(Items listed in a dataset)
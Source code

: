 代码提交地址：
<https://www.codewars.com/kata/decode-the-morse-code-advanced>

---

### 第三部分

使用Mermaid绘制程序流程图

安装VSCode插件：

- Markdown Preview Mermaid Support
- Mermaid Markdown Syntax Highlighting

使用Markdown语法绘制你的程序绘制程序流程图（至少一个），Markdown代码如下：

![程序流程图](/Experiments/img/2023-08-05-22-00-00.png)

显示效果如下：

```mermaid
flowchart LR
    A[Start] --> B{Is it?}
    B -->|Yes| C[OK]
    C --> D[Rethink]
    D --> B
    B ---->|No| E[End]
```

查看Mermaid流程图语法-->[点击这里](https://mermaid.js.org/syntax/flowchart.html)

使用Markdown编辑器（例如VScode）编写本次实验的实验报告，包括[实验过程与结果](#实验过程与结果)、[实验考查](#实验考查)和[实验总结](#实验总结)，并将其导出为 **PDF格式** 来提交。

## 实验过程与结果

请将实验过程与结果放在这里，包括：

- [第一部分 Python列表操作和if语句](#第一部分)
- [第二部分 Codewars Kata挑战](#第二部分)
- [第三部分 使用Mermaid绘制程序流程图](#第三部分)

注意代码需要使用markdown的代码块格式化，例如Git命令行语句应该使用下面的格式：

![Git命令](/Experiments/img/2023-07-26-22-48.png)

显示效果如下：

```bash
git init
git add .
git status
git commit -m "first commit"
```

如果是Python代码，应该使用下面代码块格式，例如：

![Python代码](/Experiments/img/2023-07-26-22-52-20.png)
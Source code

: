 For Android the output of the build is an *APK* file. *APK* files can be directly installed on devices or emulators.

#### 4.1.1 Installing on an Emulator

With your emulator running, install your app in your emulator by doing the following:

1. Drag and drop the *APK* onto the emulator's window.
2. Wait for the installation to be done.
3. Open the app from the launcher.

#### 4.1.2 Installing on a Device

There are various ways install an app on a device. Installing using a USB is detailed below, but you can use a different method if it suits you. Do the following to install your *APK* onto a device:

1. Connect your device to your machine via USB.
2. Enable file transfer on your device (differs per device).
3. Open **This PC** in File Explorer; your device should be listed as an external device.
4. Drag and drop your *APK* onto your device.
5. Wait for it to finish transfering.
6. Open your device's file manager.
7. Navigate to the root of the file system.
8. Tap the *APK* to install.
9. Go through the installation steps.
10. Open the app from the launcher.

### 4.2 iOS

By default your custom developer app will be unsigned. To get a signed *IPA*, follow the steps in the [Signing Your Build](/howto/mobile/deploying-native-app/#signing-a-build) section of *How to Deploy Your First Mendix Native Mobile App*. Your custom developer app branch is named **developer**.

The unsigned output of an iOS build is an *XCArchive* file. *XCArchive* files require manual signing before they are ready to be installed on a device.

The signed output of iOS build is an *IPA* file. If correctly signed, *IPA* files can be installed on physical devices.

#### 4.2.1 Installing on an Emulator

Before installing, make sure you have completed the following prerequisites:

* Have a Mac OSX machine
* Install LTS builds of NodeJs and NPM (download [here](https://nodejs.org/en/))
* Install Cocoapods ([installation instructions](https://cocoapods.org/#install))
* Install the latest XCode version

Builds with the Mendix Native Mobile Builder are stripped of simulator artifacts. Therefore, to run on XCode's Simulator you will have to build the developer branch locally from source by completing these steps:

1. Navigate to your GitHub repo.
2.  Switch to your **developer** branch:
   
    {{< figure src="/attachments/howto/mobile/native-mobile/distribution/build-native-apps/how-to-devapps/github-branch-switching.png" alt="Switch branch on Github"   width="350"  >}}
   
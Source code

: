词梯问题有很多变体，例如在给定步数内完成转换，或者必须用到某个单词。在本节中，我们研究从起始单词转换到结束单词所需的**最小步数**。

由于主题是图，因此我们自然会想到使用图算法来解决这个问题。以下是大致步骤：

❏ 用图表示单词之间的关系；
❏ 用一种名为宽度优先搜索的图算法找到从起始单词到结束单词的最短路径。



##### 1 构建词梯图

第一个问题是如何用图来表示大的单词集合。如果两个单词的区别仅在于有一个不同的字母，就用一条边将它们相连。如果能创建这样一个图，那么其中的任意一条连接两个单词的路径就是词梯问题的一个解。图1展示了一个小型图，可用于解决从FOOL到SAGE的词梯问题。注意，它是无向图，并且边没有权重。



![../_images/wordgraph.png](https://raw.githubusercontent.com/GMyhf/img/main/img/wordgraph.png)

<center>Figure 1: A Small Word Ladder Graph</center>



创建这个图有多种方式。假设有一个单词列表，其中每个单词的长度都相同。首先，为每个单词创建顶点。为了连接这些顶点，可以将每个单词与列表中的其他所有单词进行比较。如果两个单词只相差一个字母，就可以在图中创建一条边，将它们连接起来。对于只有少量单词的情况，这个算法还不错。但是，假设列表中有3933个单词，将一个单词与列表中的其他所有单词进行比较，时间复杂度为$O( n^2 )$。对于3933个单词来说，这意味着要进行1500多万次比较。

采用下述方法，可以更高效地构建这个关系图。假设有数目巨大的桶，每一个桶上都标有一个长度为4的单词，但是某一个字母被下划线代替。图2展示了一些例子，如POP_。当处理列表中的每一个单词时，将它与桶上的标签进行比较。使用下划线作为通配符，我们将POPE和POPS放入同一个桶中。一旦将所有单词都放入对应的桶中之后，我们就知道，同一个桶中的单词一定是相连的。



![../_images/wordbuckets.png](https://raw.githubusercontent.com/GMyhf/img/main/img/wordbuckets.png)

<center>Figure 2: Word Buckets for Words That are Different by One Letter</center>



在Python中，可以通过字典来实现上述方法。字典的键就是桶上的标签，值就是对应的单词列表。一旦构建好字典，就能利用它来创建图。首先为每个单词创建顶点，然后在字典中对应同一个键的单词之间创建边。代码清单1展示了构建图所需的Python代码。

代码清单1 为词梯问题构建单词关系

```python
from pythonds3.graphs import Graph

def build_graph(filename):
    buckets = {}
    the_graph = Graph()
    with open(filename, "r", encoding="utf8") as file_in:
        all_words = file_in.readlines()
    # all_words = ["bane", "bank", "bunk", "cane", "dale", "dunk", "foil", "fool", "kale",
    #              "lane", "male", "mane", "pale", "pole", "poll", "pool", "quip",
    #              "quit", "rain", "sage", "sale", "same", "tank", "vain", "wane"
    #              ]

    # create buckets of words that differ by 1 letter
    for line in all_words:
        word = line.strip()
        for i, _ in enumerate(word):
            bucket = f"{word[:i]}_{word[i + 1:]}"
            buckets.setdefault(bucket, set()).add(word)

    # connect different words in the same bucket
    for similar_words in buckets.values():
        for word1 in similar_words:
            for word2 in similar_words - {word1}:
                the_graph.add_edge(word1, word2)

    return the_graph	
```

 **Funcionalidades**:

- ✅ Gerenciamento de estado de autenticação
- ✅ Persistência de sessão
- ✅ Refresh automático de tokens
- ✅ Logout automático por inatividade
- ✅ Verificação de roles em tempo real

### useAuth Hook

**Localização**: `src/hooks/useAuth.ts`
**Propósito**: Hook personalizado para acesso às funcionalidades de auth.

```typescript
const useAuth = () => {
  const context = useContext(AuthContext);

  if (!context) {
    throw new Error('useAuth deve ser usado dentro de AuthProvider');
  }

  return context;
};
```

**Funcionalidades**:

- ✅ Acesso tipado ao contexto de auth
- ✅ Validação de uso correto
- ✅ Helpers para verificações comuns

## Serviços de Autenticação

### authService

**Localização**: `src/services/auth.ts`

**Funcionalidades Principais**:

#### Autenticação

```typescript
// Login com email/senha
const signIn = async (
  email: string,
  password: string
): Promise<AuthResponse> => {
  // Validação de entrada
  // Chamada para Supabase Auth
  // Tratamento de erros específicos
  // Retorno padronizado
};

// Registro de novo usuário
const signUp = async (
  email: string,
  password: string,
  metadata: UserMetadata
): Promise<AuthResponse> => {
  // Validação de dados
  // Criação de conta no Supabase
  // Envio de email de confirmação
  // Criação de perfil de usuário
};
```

▸ **AIM OF THE TASK**
Could you repeat exactly the lines above from the line with "注意代码需要使用markdo" up to and including the line with "2. Enable file", and only those?

▸ **EXPECTED ANSWER**
注意代码需要使用markdown的代码块格式化，例如Git命令行语句应该使用下面的格式：

![Git命令](/Experiments/img/2023-07-26-22-48.png)

显示效果如下：

```bash
git init
git add .
git status
git commit -m "first commit"
```

如果是Python代码，应该使用下面代码块格式，例如：

![Python代码](/Experiments/img/2023-07-26-22-52-20.png)
Source code

: For Android the output of the build is an *APK* file. *APK* files can be directly installed on devices or emulators.

#### 4.1.1 Installing on an Emulator

With your emulator running, install your app in your emulator by doing the following:

1. Drag and drop the *APK* onto the emulator's window.
2. Wait for the installation to be done.
3. Open the app from the launcher.

#### 4.1.2 Installing on a Device

There are various ways install an app on a device. Installing using a USB is detailed below, but you can use a different method if it suits you. Do the following to install your *APK* onto a device:

1. Connect your device to your machine via USB.
2. Enable file transfer on your device (differs per device).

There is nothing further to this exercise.